President, CITN
- In office June 2009 – June 2011

President, WAUTI
- Incumbent
- Assumed office May 2011

= Rasaq Adekunle Quadri =

Nigerian accountant

Rasaq Adekunle Quadri is a Nigerian accountant who was President of the Chartered Institute of Taxation of Nigeria (CITN) from 2009 to 2011, and was elected the first President of the West African Union of Tax Institutes (WAUTI) in March 2011.

==Birth and education==
Quadri was born in Lagos State, Nigeria. His father was a tax practitioner and chartered accountant, while his mother was a businesswoman. He attended the Federal Polytechnic, Idah, in Kogi State, where he obtained a Higher National Diploma in Accountancy in 1985.

In May 1987, he qualified as a Chartered Accountant after passing the examinations of the nstitute of Chartered Accountants of Nigeria (ICAN).

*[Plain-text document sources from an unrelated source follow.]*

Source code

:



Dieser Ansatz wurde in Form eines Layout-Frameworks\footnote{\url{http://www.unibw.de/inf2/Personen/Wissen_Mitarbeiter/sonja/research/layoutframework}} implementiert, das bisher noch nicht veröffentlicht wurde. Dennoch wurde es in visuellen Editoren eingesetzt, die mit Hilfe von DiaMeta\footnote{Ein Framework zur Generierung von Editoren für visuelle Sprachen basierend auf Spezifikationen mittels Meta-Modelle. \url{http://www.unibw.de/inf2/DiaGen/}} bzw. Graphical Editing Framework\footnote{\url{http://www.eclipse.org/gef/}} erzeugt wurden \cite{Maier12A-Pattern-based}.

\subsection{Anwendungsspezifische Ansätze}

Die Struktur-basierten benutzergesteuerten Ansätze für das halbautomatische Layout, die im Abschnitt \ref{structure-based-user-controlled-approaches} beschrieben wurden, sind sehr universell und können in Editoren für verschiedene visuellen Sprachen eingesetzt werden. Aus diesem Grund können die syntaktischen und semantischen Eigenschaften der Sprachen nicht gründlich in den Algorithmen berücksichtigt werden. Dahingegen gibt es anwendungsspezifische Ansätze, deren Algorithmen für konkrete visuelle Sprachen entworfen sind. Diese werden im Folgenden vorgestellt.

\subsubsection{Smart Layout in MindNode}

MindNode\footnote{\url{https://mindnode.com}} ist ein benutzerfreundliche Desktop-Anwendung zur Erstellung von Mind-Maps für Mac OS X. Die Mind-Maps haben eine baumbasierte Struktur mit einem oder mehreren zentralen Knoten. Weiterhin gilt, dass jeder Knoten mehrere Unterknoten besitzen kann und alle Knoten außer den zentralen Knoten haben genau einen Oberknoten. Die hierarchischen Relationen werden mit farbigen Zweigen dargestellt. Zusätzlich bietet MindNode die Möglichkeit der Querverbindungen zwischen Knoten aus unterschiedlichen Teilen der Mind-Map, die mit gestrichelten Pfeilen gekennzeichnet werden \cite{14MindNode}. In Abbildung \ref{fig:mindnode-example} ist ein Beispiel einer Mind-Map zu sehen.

He became an associate member of the Chartered Institute of Taxation of Nigeria (CITN) in 1990 and was later awarded fellowship status by both ICAN and CITN in 1995.

==Professional career==

Quadri began work as an Audit Trainee with Ogunbajo Okubule & Co. in 1982.
He worked in his father's firm, Oladipupo Quadri & Co. (Chartered Accountants), working up to the position of Partner, Technical.
He became Managing Partner of his own firm, Rasaq Quadri & Co., Managing Consultant or Marrs Consults and non executive director of Fabo Petroleum Company Limited.
On 4 June 2009 Quadri was elected President and Chairman of CITN for a two-year term.
During his period in office there was an ongoing dispute with the ICAN.
At CITN's May 2011 annual tax conference the president of ICAN, Sebastian Owuama, called for an end to the dispute, an initiative that was welcomed by Quadri.
His term as president of the CITN ended on 1 June 2011.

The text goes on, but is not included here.